> The records

Segment Open

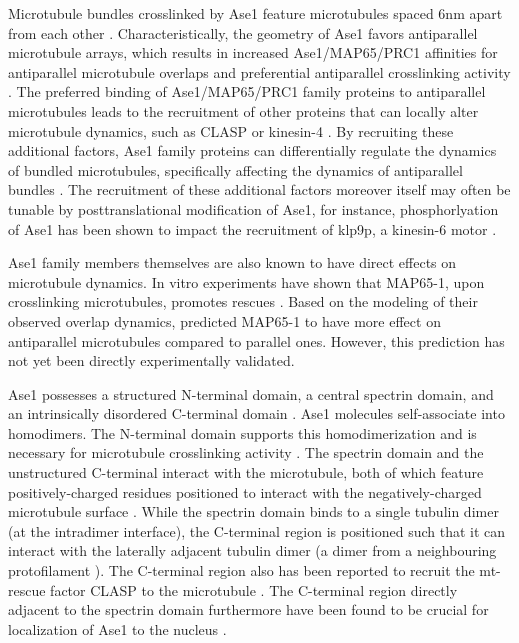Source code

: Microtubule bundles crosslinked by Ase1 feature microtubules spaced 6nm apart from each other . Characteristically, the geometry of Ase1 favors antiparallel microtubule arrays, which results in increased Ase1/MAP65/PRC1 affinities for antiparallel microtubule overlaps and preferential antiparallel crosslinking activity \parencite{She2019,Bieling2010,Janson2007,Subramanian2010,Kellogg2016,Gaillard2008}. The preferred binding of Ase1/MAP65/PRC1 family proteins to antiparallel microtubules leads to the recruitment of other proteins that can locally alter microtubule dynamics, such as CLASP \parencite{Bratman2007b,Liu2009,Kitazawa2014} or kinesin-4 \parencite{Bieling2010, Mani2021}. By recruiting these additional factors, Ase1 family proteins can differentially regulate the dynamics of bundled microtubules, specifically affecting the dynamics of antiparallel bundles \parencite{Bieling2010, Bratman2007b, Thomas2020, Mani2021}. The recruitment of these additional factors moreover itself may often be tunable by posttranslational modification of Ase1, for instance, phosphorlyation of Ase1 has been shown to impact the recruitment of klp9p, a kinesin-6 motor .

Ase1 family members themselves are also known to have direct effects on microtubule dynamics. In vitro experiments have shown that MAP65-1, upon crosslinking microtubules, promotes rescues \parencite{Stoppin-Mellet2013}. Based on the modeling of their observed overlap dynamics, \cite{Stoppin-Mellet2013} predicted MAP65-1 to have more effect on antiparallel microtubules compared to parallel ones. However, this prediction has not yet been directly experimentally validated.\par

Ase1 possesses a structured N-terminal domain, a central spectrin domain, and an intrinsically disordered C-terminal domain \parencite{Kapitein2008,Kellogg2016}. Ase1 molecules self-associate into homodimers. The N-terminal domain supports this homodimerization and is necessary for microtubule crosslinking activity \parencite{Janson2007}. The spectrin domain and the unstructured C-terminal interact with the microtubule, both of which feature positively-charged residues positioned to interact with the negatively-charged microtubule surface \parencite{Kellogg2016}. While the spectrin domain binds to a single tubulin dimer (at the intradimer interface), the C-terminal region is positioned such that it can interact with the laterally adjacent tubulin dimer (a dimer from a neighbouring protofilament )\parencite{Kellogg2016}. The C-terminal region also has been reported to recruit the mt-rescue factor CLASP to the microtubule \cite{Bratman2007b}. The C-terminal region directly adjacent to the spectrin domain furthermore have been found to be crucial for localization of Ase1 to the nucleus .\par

Segment Closed
Segment Open

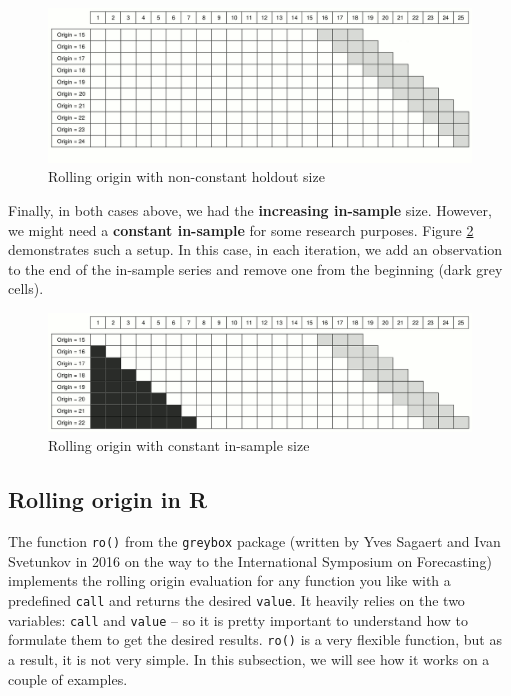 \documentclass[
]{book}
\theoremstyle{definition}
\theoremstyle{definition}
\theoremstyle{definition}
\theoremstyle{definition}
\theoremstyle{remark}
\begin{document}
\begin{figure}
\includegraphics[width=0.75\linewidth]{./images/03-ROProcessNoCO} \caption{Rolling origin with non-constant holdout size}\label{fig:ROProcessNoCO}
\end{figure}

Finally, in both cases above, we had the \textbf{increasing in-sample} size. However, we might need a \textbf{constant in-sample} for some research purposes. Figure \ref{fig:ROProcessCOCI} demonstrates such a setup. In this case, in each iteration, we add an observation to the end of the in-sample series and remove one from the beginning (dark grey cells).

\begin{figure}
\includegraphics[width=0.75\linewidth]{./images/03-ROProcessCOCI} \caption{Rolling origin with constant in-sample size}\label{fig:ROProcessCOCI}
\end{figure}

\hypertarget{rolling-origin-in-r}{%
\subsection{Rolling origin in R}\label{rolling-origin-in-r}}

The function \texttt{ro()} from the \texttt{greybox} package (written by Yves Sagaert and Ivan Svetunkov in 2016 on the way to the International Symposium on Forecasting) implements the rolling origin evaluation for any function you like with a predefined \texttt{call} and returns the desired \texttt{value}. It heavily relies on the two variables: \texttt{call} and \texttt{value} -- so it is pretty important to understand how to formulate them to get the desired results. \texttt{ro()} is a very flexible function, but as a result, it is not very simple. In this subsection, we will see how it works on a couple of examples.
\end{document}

Segment Closed

> Directions for this task
Your answer should be a single number: the count of lines in the records that contain "linewidth".

> Task result
2